TASK GOAL:
Without omitting anything, return the records precisely as given.

SOURCE DATA:

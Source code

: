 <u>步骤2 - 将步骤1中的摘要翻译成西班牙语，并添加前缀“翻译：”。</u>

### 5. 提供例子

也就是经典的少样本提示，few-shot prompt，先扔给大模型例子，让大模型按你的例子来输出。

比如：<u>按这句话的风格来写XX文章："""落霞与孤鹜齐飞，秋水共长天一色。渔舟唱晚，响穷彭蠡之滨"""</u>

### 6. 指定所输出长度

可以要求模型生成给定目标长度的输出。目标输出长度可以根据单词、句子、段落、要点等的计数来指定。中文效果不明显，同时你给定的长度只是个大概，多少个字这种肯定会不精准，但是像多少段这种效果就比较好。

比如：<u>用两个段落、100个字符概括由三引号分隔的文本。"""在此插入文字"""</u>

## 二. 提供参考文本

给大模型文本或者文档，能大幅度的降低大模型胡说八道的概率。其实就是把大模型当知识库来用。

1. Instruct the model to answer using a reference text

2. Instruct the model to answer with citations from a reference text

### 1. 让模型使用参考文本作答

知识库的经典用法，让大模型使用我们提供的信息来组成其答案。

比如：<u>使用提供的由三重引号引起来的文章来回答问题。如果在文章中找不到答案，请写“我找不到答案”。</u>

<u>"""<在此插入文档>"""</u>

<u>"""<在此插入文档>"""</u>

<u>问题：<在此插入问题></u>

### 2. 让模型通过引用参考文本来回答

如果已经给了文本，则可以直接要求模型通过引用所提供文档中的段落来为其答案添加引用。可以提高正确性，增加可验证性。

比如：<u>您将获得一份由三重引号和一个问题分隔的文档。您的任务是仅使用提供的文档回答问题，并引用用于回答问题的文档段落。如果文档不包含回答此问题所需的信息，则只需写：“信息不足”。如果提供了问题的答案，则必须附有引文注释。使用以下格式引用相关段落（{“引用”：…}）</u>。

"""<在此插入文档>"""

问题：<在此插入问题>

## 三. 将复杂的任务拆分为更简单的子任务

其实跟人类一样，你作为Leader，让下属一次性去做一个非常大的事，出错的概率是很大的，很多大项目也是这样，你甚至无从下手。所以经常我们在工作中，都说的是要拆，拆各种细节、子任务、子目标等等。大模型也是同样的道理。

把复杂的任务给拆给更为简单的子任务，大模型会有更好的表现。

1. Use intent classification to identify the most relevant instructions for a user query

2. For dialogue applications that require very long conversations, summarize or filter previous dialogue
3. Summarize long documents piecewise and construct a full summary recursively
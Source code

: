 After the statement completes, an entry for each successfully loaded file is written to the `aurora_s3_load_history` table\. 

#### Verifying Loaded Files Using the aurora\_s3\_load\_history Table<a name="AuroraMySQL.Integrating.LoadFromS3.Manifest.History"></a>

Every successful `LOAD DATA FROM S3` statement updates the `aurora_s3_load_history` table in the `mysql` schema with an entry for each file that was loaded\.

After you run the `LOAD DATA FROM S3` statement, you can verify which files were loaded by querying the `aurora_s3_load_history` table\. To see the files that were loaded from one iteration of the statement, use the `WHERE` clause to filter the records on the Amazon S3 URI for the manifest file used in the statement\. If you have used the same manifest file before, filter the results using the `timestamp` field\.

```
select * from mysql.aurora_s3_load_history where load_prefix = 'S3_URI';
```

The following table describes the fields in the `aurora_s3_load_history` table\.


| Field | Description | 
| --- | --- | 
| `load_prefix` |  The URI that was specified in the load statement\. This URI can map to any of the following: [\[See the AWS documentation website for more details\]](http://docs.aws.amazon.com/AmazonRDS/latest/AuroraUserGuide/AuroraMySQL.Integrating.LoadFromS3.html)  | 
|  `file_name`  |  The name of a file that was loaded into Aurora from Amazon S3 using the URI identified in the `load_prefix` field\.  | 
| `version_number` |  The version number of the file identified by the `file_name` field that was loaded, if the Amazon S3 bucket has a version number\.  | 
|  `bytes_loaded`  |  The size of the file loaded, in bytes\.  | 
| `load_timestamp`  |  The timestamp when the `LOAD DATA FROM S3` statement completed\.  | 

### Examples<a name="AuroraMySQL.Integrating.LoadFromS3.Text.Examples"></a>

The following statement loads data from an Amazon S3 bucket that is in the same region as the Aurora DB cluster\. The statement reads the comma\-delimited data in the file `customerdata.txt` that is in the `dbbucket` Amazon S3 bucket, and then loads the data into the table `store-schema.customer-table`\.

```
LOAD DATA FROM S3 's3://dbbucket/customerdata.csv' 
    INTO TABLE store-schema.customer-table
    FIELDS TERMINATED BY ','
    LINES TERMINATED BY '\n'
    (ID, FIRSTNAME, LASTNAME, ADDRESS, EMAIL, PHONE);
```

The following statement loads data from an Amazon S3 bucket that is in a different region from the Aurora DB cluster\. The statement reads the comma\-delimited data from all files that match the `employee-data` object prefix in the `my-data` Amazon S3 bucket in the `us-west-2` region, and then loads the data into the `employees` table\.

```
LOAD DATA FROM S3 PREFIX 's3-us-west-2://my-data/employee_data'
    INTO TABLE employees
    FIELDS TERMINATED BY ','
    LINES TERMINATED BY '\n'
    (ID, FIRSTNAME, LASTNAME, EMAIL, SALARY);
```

SOLUTION FOR THIS TASK:
Source code

: <u>步骤2 - 将步骤1中的摘要翻译成西班牙语，并添加前缀“翻译：”。</u>

### 5. 提供例子

也就是经典的少样本提示，few-shot prompt，先扔给大模型例子，让大模型按你的例子来输出。

比如：<u>按这句话的风格来写XX文章："""落霞与孤鹜齐飞，秋水共长天一色。渔舟唱晚，响穷彭蠡之滨"""</u>

### 6. 指定所输出长度

可以要求模型生成给定目标长度的输出。目标输出长度可以根据单词、句子、段落、要点等的计数来指定。中文效果不明显，同时你给定的长度只是个大概，多少个字这种肯定会不精准，但是像多少段这种效果就比较好。

比如：<u>用两个段落、100个字符概括由三引号分隔的文本。"""在此插入文字"""</u>

## 二. 提供参考文本

给大模型文本或者文档，能大幅度的降低大模型胡说八道的概率。其实就是把大模型当知识库来用。

1. Instruct the model to answer using a reference text

2. Instruct the model to answer with citations from a reference text

### 1. 让模型使用参考文本作答

知识库的经典用法，让大模型使用我们提供的信息来组成其答案。

比如：<u>使用提供的由三重引号引起来的文章来回答问题。如果在文章中找不到答案，请写“我找不到答案”。</u>

<u>"""<在此插入文档>"""</u>

<u>"""<在此插入文档>"""</u>

<u>问题：<在此插入问题></u>

### 2. 让模型通过引用参考文本来回答

如果已经给了文本，则可以直接要求模型通过引用所提供文档中的段落来为其答案添加引用。可以提高正确性，增加可验证性。

比如：<u>您将获得一份由三重引号和一个问题分隔的文档。您的任务是仅使用提供的文档回答问题，并引用用于回答问题的文档段落。如果文档不包含回答此问题所需的信息，则只需写：“信息不足”。如果提供了问题的答案，则必须附有引文注释。使用以下格式引用相关段落（{“引用”：…}）</u>。

"""<在此插入文档>"""

问题：<在此插入问题>

## 三. 将复杂的任务拆分为更简单的子任务

其实跟人类一样，你作为Leader，让下属一次性去做一个非常大的事，出错的概率是很大的，很多大项目也是这样，你甚至无从下手。所以经常我们在工作中，都说的是要拆，拆各种细节、子任务、子目标等等。大模型也是同样的道理。

把复杂的任务给拆给更为简单的子任务，大模型会有更好的表现。

1. Use intent classification to identify the most relevant instructions for a user query

2. For dialogue applications that require very long conversations, summarize or filter previous dialogue
3. Summarize long documents piecewise and construct a full summary recursively
Source code

: After the statement completes, an entry for each successfully loaded file is written to the `aurora_s3_load_history` table\. 

#### Verifying Loaded Files Using the aurora\_s3\_load\_history Table<a name="AuroraMySQL.Integrating.LoadFromS3.Manifest.History"></a>

Every successful `LOAD DATA FROM S3` statement updates the `aurora_s3_load_history` table in the `mysql` schema with an entry for each file that was loaded\.

After you run the `LOAD DATA FROM S3` statement, you can verify which files were loaded by querying the `aurora_s3_load_history` table\. To see the files that were loaded from one iteration of the statement, use the `WHERE` clause to filter the records on the Amazon S3 URI for the manifest file used in the statement\. If you have used the same manifest file before, filter the results using the `timestamp` field\.

```
select * from mysql.aurora_s3_load_history where load_prefix = 'S3_URI';
```

The following table describes the fields in the `aurora_s3_load_history` table\.


| Field | Description | 
| --- | --- | 
| `load_prefix` |  The URI that was specified in the load statement\. This URI can map to any of the following: [\[See the AWS documentation website for more details\]](http://docs.aws.amazon.com/AmazonRDS/latest/AuroraUserGuide/AuroraMySQL.Integrating.LoadFromS3.html)  | 
|  `file_name`  |  The name of a file that was loaded into Aurora from Amazon S3 using the URI identified in the `load_prefix` field\.  | 
| `version_number` |  The version number of the file identified by the `file_name` field that was loaded, if the Amazon S3 bucket has a version number\.  | 
|  `bytes_loaded`  |  The size of the file loaded, in bytes\.  | 
| `load_timestamp`  |  The timestamp when the `LOAD DATA FROM S3` statement completed\.  | 

### Examples<a name="AuroraMySQL.Integrating.LoadFromS3.Text.Examples"></a>

The following statement loads data from an Amazon S3 bucket that is in the same region as the Aurora DB cluster\. The statement reads the comma\-delimited data in the file `customerdata.txt` that is in the `dbbucket` Amazon S3 bucket, and then loads the data into the table `store-schema.customer-table`\.

```
LOAD DATA FROM S3 's3://dbbucket/customerdata.csv' 
    INTO TABLE store-schema.customer-table
    FIELDS TERMINATED BY ','
    LINES TERMINATED BY '\n'
    (ID, FIRSTNAME, LASTNAME, ADDRESS, EMAIL, PHONE);
```

The following statement loads data from an Amazon S3 bucket that is in a different region from the Aurora DB cluster\. The statement reads the comma\-delimited data from all files that match the `employee-data` object prefix in the `my-data` Amazon S3 bucket in the `us-west-2` region, and then loads the data into the `employees` table\.

```
LOAD DATA FROM S3 PREFIX 's3-us-west-2://my-data/employee_data'
    INTO TABLE employees
    FIELDS TERMINATED BY ','
    LINES TERMINATED BY '\n'
    (ID, FIRSTNAME, LASTNAME, EMAIL, SALARY);
```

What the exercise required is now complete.